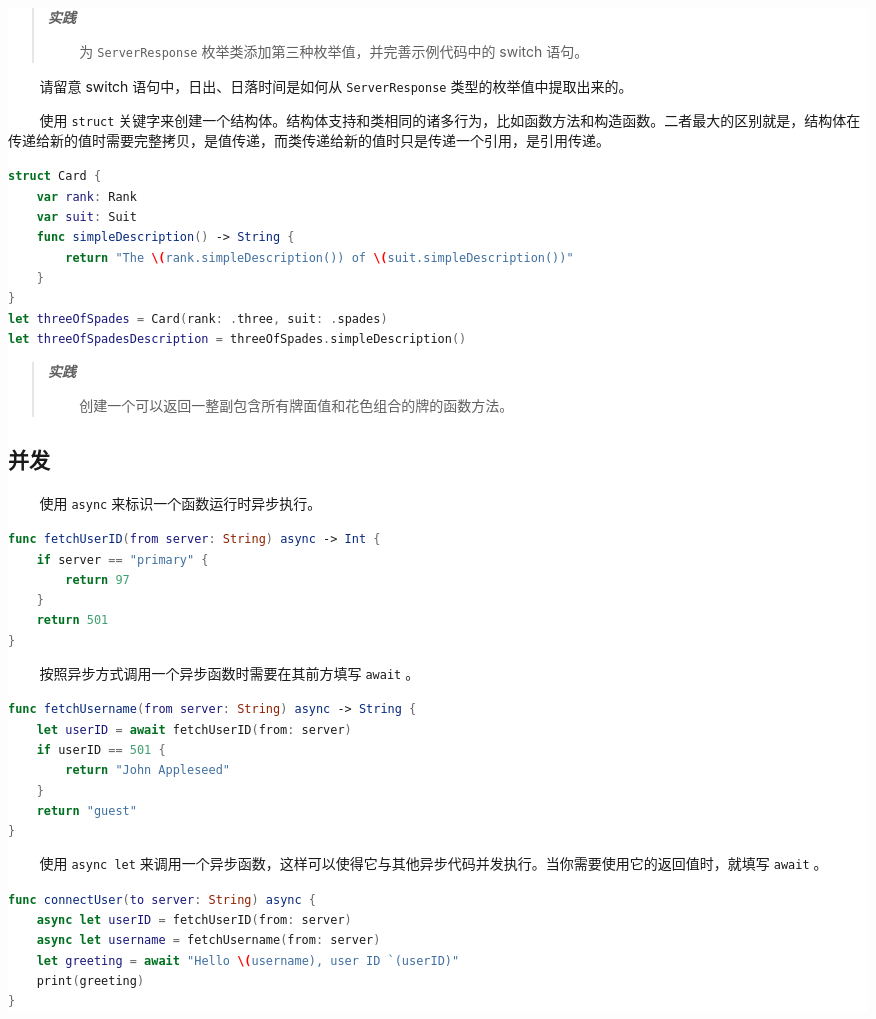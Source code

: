 > _**实践**_
>
> &#160; &#160; &#160; &#160; 为 `ServerResponse` 枚举类添加第三种枚举值，并完善示例代码中的 switch 语句。

&#160; &#160; &#160; &#160; 请留意 switch 语句中，日出、日落时间是如何从 `ServerResponse` 类型的枚举值中提取出来的。

&#160; &#160; &#160; &#160; 使用 `struct` 关键字来创建一个结构体。结构体支持和类相同的诸多行为，比如函数方法和构造函数。二者最大的区别就是，结构体在传递给新的值时需要完整拷贝，是值传递，而类传递给新的值时只是传递一个引用，是引用传递。

```swift
struct Card {
    var rank: Rank
    var suit: Suit
    func simpleDescription() -> String {
        return "The \(rank.simpleDescription()) of \(suit.simpleDescription())"
    }
}
let threeOfSpades = Card(rank: .three, suit: .spades)
let threeOfSpadesDescription = threeOfSpades.simpleDescription()
```

> _**实践**_
>
> &#160; &#160; &#160; &#160; 创建一个可以返回一整副包含所有牌面值和花色组合的牌的函数方法。

## 并发

&#160; &#160; &#160; &#160; 使用 `async` 来标识一个函数运行时异步执行。

```swift
func fetchUserID(from server: String) async -> Int {
    if server == "primary" {
        return 97
    }
    return 501
}
```

&#160; &#160; &#160; &#160; 按照异步方式调用一个异步函数时需要在其前方填写 `await` 。

```swift
func fetchUsername(from server: String) async -> String {
    let userID = await fetchUserID(from: server)
    if userID == 501 {
        return "John Appleseed"
    }
    return "guest"
}
```

&#160; &#160; &#160; &#160; 使用 `async let` 来调用一个异步函数，这样可以使得它与其他异步代码并发执行。当你需要使用它的返回值时，就填写 `await` 。

```swift
func connectUser(to server: String) async {
    async let userID = fetchUserID(from: server)
    async let username = fetchUsername(from: server)
    let greeting = await "Hello \(username), user ID `(userID)"
    print(greeting)
}
```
::::
For every line in the data above that holds "fetchUsername", return the line itself.

### Output
func fetchUsername(from server: String) async -> String {
    async let username = fetchUsername(from: server)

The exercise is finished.